Sunday, June 17, 2018

Sunday 17th June all Dads!!!

I just want to wish Dad’s everywhere today a wonderful safe and happy Father’s Day......I once read that the best gift any Dad can give to his children is to love their Mum!!!!!

I left my Airbnb this morning around 9 am and drove an hour to a town I had not been to before, Lincoln....below you can read a little about the historic town..

One of Europe’s finest Gothic buildings, once the tallest in the world, with stunning views from the roof and tower and intricate design inside.

Once described by Victorian writer John Ruskin as "out and out the most precious piece of architecture in the British Isles and roughly speaking worth any two other cathedral we have", Lincoln Cathedral is not to be missed.

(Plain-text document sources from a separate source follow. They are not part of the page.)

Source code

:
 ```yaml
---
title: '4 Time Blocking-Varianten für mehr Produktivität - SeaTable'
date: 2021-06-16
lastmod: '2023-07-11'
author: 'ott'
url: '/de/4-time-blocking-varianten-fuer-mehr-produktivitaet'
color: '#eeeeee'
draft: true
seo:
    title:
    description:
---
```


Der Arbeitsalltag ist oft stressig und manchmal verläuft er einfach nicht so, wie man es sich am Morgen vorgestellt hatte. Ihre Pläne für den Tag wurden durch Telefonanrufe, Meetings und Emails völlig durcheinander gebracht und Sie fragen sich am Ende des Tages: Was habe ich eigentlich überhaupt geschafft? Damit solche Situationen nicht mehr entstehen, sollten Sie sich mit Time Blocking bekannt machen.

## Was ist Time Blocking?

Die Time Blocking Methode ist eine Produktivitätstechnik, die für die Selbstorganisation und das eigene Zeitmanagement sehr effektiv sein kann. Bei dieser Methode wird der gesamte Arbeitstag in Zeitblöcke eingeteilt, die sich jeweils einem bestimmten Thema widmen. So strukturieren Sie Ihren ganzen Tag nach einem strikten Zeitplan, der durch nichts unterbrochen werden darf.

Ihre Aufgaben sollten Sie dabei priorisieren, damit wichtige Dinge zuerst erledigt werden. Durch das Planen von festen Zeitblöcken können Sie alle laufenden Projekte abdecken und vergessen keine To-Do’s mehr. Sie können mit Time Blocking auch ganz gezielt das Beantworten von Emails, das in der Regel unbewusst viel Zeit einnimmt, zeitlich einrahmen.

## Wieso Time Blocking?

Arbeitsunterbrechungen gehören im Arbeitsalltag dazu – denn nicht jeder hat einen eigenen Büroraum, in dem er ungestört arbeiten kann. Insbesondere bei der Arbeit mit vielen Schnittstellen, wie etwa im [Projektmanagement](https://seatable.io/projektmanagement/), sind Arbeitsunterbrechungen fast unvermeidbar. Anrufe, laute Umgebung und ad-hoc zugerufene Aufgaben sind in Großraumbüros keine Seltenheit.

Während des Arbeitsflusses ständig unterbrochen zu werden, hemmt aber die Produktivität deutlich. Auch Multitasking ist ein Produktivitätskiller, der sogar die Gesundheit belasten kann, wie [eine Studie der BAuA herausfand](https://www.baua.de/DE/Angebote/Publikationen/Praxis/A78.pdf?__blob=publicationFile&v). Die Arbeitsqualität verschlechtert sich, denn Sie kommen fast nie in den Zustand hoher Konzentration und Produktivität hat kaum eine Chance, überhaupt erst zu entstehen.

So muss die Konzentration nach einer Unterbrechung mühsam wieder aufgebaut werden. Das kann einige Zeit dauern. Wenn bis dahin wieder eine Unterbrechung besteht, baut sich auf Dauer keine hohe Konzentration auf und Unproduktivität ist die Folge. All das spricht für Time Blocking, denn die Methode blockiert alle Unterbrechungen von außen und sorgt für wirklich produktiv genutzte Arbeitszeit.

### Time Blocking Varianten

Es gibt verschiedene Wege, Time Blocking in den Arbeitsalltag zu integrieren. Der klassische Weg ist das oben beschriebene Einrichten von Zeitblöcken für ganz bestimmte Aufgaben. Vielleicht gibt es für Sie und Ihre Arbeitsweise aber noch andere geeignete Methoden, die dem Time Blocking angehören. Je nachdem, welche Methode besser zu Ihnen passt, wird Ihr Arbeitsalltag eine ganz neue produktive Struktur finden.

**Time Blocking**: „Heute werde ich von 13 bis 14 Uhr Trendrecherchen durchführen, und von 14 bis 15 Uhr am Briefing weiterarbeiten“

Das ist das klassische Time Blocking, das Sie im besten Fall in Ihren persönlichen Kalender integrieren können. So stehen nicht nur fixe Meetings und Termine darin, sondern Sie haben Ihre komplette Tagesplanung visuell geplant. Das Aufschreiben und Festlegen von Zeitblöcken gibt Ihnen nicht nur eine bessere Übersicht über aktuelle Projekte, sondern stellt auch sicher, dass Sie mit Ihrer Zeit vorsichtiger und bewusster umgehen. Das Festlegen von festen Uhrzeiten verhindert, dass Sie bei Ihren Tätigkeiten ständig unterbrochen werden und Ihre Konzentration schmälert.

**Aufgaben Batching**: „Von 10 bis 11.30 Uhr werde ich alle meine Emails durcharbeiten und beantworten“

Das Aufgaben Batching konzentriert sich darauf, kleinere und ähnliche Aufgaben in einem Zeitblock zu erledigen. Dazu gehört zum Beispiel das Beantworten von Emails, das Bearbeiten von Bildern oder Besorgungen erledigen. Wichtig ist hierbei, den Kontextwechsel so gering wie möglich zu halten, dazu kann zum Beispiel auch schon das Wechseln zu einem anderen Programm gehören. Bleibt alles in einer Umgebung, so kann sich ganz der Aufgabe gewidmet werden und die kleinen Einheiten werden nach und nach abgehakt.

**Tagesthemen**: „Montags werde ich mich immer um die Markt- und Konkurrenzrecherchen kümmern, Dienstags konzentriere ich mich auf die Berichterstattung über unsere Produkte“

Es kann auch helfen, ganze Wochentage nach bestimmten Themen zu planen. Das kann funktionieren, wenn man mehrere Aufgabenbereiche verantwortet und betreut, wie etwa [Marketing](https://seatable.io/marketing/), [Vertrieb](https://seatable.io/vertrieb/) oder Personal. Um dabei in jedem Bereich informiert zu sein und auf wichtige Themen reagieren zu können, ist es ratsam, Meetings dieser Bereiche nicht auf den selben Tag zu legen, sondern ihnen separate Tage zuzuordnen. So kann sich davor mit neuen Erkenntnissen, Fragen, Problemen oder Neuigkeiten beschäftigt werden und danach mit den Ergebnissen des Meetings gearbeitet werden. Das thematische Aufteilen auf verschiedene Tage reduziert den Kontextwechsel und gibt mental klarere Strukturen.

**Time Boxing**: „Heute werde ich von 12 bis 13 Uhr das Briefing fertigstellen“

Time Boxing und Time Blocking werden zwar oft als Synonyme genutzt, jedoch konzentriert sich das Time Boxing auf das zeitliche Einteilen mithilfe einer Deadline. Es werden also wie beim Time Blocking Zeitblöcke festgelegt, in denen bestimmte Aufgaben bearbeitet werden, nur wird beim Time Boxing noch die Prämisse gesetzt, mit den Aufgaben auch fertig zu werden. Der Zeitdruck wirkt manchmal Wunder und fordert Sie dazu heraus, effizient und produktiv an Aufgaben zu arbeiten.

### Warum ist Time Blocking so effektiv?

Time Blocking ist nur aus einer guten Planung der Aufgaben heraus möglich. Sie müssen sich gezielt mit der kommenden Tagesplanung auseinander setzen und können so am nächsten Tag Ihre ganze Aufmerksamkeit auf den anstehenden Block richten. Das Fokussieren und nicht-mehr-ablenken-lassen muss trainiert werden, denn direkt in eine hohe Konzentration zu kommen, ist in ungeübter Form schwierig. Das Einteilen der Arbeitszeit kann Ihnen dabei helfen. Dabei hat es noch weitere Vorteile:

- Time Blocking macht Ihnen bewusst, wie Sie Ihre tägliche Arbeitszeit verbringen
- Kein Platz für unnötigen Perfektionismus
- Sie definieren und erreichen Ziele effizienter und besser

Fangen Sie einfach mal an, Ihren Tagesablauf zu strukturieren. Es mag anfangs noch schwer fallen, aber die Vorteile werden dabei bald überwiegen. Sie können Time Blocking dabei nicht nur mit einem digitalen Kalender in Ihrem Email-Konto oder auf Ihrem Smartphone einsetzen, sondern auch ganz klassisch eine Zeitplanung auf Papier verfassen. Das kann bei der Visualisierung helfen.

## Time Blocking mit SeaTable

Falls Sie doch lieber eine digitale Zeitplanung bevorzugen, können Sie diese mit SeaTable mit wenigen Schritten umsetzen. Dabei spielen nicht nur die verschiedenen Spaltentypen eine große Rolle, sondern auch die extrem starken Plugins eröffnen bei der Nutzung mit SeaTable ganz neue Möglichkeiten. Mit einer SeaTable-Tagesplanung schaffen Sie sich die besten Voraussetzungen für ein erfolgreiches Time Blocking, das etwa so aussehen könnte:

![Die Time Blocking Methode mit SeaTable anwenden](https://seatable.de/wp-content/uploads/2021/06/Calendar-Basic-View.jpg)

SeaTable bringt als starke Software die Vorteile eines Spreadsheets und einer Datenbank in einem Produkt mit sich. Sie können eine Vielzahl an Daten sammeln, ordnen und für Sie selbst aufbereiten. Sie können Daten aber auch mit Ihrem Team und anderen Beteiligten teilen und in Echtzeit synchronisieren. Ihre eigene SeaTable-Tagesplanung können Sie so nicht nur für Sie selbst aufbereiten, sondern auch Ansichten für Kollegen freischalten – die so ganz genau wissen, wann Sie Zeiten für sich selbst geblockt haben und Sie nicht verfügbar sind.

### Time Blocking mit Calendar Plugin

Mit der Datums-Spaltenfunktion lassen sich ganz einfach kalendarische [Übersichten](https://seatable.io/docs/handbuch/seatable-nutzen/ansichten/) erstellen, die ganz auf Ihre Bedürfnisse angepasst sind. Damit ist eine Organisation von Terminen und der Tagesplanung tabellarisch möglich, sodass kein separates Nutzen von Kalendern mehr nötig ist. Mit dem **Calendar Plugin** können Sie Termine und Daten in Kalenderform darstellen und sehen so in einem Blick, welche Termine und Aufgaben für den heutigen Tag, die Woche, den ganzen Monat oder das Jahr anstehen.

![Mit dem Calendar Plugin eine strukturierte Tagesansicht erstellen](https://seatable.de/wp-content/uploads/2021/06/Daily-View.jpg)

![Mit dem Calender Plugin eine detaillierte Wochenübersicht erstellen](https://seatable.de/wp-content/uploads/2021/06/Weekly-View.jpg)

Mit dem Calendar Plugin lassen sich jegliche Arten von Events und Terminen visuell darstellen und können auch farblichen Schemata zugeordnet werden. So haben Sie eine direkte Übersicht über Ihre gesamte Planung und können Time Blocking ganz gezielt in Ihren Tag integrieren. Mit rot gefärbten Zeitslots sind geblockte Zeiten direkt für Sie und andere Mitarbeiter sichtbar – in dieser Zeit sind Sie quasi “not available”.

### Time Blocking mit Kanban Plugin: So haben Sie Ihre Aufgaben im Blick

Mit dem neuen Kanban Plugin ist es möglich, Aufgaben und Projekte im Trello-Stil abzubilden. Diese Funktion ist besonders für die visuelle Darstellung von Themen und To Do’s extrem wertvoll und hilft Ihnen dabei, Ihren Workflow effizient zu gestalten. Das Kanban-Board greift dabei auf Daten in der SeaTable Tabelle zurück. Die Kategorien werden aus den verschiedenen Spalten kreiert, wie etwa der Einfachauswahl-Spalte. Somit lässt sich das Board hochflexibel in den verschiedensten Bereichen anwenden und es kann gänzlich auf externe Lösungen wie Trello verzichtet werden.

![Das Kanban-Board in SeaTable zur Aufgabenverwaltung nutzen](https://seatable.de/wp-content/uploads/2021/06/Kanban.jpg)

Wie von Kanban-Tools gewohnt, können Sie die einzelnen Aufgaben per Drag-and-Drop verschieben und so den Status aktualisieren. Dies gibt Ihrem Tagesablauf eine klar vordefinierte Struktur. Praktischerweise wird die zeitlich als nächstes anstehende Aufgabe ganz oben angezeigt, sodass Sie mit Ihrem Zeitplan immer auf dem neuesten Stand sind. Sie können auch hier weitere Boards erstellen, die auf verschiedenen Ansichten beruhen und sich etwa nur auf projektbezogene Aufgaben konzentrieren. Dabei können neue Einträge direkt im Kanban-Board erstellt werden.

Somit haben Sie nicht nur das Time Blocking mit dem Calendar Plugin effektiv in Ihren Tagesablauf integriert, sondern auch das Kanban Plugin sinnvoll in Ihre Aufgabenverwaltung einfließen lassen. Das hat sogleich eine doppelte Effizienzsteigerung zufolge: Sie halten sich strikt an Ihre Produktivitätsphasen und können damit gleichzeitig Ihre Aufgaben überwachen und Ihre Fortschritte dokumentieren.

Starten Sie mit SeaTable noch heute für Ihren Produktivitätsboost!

With the Norman invasion of Britain in the 11th century, William the Conqueror commissioned the building of Lincoln Cathedral and in 1092 it was consecrated, becoming the head of the largest diocese in England - extending from the Humber to the Thames.

After fires and earthquakes had demanded rebuilding of some of the cathedral, it took on a Gothic style of architecture. When the central spire was eventually raised in 1311, it became the tallest building in the world: taking the mantle from the Great Pyramid of Giza. This lasted until 1549 when the spire collapsed.

In spite of its size, the cathedral is filled with intricate detail. In Lincoln Cathedral the architects of the Gothic style perhaps reached the pinnacle of their art; it is an absolute must see for anyone visiting Lincoln.

There is something for everyone to see at Lincoln Cathedral and children love seeking out the funny carvings - in particular the famous Lincoln Imp!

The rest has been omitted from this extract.